You are viewing a plain text version of this content. The canonical link for it is here.
Posted to dev@reef.apache.org by Douglas Service <ds...@gmail.com> on 2018/03/07 01:36:28 UTC

Thrift and the REEF bridge

The Apache Thrift team has implemented full .NET Core 2.0 support in the
latest release. Thrift is similar to Avro and Protobuf, but supports many
more languages than Avro (20+), and has RPC protocol support across all
languages which Avro does not. Thrift also provides a robust
cross-language test
suite that literally runs every test across every permutation of languages
one configures in the Thrift build environment. There are many online
comparisons of Thrift and Protobuf and they are similar in features and
performance. Apache Thrift is used in production systems most notably by
Cloudera, Evernote, Facebook, Mendeley, and Uber, and is used or supported
by a number of Apache projects such as Hadoop, Aurora, HBase, Parquet, and
Storm. Most importantly for REEF Thrift is controlled by Apache.

There have been some suggestions to change the approach to modifying the
bridge to run on Linux. The possible approaches are:

1) Continue with Avro.
2) Switch to Thrift using a similar approach to the Avro approach.
3) Switch to keeping the C++, converting it to native, and using PInvoke to
call from C# to C++, C# delegates to call from C++ to C#, and continue
using the current JNI code to interface between Java and C#.

The advantage of using Avro is that all of the data types for any supported
language are autogenerated with the necessary marshaling/unmarshalling
code. If you look at the current bridge, you will see that most of the code
is handwritten data types duplicated across languages and associated
cross-language conversion code. The disadvantage of Avro is that it does
not support RPC protocol definitions between Java and C#, it has not
transport support; thus we have to build the protocols transport by hand.
In addition, we are using a combination of Microsoft/Apache Avro which
means there is more work to do in the future on the Avro side.

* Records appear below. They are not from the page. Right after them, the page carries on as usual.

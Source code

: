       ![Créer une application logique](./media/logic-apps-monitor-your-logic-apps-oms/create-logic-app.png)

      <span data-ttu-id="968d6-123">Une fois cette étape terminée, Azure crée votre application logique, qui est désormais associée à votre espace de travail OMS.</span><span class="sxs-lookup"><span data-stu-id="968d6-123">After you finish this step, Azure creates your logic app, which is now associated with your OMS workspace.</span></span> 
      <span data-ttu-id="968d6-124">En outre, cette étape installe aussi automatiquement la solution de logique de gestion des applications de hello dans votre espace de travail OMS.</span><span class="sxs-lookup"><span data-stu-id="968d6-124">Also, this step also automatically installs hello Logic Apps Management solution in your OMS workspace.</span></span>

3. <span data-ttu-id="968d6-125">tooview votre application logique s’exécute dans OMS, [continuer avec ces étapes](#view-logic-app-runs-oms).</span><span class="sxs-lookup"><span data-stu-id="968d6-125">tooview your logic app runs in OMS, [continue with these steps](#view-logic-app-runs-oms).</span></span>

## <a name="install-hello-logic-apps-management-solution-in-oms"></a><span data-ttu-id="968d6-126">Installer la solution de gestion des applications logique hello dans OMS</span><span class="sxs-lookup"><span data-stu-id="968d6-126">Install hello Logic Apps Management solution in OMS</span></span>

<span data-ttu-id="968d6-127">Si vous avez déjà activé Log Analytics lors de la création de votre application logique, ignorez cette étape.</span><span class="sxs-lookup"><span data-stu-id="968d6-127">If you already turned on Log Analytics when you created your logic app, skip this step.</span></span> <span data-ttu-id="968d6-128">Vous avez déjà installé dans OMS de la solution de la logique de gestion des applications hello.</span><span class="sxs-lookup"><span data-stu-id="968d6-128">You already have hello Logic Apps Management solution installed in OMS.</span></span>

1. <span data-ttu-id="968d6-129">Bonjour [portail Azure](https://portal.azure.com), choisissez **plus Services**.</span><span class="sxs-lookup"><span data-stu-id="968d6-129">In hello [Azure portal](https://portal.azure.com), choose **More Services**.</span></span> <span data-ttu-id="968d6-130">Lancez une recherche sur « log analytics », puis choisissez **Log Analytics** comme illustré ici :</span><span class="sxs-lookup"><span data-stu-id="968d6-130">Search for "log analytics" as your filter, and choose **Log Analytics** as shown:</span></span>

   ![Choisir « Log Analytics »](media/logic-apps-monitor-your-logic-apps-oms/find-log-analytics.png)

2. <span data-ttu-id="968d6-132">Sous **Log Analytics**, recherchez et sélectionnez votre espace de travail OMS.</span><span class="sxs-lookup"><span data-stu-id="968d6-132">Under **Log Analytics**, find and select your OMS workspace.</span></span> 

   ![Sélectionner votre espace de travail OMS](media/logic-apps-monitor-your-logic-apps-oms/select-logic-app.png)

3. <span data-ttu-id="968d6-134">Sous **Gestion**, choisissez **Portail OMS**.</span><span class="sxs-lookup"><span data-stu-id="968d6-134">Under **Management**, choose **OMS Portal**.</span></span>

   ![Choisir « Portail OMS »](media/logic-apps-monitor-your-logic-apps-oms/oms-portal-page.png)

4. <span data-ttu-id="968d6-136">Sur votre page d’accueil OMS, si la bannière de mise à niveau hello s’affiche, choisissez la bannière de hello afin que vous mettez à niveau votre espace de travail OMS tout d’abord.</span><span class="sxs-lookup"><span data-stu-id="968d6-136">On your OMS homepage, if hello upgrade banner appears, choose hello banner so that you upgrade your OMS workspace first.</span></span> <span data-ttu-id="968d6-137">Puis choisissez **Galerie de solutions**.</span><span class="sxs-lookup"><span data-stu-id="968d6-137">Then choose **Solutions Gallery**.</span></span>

Thrift has all of the advantages of Avro, and in addition, it supports full
RPC protocol definition and generates code for transports such as TCP and
pipes, and wire formats such as binary and jason. Using thrift would
eliminate all of the custom hand-coding and marshaling of types in the
bridge as Avro does, and also eliminate the need to write the protocol code
and transport code.

The advantage of delegates and PInvoke is that we would keep a lot of the
existing bridge code and possibly get done faster. In this case all of the
code used for interop would need to move out of the current bridge
executable into a dll on Windows and library, possibly sharded, on Linux,
all of the managed types in C++ would have to become unmanaged, and then
conversion code would have to be written to convert from managed types to
unmanaged types and from unmanaged types to JNI types and back. The
disadvantage to delegates and PInvoke is that it most likely all throw away.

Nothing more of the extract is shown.